** MATERIAL FOR THE TASK follows **
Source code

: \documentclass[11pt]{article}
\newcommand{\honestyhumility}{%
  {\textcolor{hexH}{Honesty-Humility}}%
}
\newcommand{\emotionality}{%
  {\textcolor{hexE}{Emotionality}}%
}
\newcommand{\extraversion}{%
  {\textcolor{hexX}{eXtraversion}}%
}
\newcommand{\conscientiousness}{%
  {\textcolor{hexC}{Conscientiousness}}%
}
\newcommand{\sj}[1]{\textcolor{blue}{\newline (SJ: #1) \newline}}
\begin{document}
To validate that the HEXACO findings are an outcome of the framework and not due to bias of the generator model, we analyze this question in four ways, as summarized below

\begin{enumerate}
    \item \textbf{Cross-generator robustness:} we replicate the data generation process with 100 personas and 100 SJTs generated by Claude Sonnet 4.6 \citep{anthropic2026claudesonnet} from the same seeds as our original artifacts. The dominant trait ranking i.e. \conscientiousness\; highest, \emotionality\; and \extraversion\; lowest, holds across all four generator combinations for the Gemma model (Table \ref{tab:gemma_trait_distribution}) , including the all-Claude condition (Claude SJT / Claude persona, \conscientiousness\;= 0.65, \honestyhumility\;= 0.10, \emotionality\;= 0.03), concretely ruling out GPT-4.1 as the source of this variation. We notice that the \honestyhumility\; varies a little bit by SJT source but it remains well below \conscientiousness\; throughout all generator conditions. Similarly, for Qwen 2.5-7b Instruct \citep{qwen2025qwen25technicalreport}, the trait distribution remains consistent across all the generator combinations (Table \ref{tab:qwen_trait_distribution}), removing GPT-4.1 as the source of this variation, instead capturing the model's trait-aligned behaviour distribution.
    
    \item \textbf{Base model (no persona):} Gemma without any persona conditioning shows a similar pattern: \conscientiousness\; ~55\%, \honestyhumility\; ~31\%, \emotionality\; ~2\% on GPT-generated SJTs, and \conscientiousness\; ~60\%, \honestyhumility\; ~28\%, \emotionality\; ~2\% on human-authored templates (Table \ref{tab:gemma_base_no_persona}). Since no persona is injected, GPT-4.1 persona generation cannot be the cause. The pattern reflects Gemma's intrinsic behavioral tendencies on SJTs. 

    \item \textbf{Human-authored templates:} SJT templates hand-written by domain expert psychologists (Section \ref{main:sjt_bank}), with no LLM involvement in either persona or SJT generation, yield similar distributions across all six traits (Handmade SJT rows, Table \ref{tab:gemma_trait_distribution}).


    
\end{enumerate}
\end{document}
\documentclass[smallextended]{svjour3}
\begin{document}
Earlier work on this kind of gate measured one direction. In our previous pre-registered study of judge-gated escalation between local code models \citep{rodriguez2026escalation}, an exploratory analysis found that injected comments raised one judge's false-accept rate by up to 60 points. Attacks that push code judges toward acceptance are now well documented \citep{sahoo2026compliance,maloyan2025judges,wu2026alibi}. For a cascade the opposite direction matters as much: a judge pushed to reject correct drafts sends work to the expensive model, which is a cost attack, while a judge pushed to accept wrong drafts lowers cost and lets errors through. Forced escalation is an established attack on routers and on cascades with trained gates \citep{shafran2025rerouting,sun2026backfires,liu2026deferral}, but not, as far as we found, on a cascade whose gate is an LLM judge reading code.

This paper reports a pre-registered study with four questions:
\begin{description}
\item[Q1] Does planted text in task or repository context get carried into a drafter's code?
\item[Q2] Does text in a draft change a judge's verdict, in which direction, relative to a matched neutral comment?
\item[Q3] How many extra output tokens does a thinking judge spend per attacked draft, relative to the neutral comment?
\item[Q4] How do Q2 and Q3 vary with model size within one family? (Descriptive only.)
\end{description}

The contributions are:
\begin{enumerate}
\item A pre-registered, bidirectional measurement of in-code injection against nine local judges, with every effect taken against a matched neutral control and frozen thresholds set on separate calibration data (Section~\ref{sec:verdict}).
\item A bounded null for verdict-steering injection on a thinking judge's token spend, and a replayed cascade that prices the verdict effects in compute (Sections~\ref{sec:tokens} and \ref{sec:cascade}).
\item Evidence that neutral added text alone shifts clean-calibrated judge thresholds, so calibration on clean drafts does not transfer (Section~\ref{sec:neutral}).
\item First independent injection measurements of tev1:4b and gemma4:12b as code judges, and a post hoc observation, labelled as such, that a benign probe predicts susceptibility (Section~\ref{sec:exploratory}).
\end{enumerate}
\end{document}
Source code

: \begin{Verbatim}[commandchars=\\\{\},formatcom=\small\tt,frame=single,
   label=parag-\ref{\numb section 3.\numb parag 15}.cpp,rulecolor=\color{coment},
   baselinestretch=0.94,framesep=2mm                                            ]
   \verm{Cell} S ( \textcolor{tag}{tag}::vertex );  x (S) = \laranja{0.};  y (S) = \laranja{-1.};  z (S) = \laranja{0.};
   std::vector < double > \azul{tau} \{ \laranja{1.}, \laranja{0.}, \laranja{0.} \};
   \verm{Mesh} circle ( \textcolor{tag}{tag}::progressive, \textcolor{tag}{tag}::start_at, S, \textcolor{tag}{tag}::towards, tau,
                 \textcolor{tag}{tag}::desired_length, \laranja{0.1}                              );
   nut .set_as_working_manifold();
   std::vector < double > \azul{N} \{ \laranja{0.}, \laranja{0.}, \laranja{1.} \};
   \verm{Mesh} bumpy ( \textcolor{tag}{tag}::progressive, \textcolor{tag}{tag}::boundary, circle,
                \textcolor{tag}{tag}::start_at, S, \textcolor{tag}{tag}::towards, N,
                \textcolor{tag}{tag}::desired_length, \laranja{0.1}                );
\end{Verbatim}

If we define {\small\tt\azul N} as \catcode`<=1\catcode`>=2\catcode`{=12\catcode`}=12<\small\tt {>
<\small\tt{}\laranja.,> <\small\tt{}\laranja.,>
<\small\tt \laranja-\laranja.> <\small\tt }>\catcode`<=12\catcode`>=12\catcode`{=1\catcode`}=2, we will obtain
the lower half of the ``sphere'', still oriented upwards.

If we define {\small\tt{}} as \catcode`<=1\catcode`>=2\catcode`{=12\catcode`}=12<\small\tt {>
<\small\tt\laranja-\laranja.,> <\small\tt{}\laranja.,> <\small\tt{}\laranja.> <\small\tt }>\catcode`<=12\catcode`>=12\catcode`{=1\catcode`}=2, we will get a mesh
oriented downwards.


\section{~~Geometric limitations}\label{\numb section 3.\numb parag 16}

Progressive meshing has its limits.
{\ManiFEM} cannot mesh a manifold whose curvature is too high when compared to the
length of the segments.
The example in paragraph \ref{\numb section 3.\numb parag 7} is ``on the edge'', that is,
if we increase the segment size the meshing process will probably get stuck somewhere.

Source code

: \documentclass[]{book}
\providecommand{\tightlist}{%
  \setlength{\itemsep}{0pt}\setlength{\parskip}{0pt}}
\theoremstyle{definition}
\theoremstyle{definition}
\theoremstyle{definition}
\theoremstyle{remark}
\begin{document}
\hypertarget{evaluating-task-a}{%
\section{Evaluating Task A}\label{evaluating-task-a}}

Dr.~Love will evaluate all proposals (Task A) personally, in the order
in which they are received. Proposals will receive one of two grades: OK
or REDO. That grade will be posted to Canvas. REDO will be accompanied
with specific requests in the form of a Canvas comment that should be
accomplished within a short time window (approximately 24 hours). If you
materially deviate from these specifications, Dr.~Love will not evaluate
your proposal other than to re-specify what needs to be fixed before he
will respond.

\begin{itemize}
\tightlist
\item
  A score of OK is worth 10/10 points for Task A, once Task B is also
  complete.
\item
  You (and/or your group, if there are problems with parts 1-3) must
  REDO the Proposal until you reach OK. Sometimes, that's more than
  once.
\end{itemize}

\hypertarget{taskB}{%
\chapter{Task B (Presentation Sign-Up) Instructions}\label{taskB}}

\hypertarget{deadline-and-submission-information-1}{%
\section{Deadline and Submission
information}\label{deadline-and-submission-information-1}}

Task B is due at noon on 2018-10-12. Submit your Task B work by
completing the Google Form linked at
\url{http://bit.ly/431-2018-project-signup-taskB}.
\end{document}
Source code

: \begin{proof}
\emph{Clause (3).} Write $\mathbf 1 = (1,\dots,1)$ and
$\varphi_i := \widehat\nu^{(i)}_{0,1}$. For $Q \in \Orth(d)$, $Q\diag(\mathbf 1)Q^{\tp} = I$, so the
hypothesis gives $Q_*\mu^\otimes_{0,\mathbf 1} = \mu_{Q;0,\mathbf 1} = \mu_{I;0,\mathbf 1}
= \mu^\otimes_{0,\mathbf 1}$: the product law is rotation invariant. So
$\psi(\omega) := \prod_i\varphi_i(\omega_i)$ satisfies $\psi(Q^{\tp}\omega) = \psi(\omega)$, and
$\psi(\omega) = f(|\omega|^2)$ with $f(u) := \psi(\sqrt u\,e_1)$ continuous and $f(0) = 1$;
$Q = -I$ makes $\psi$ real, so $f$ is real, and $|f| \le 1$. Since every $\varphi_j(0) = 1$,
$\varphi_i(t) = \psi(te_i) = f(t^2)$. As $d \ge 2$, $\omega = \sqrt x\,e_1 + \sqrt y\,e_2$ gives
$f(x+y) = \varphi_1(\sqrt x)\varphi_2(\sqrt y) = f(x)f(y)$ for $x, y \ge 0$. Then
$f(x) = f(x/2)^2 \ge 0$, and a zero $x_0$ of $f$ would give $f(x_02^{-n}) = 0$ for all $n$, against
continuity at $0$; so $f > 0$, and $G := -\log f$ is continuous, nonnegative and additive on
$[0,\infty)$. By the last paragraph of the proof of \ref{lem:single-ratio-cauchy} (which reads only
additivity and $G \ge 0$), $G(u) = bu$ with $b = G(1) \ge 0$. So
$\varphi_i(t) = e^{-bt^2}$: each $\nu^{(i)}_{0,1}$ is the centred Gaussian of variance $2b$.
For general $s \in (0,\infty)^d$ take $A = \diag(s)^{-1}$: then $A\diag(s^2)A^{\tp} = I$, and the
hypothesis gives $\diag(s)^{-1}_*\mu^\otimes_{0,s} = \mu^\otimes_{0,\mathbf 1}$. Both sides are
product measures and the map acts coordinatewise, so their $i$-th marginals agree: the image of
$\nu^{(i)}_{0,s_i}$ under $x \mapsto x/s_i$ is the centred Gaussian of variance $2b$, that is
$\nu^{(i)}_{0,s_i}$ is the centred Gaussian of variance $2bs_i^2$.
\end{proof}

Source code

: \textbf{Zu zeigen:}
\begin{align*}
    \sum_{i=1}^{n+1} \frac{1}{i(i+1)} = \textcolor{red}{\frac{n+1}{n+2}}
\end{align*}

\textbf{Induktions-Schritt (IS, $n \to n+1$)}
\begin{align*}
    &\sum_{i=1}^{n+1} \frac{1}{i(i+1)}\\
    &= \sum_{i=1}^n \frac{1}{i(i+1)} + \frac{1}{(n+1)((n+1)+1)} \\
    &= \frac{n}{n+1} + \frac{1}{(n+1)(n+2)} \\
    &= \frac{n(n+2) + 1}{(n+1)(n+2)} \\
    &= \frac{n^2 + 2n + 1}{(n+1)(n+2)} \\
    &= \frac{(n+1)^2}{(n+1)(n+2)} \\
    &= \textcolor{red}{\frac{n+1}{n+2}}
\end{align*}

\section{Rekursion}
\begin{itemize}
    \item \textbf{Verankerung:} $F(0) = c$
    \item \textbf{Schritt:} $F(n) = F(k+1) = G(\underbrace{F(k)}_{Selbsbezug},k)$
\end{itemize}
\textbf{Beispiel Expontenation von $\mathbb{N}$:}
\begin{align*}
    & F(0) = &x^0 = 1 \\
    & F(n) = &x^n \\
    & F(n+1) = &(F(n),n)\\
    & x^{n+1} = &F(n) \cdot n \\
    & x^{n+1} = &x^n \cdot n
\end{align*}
** End of MATERIAL FOR THE TASK **
### INSTRUCTIONS TO FOLLOW
Whenever a line of the data holds the string "proof", pick that line out.

### RESPONSE FOR THIS EXERCISE
: \begin{proof}
$[0,\infty)$. By the last paragraph of the proof of \ref{lem:single-ratio-cauchy} (which reads only
\end{proof}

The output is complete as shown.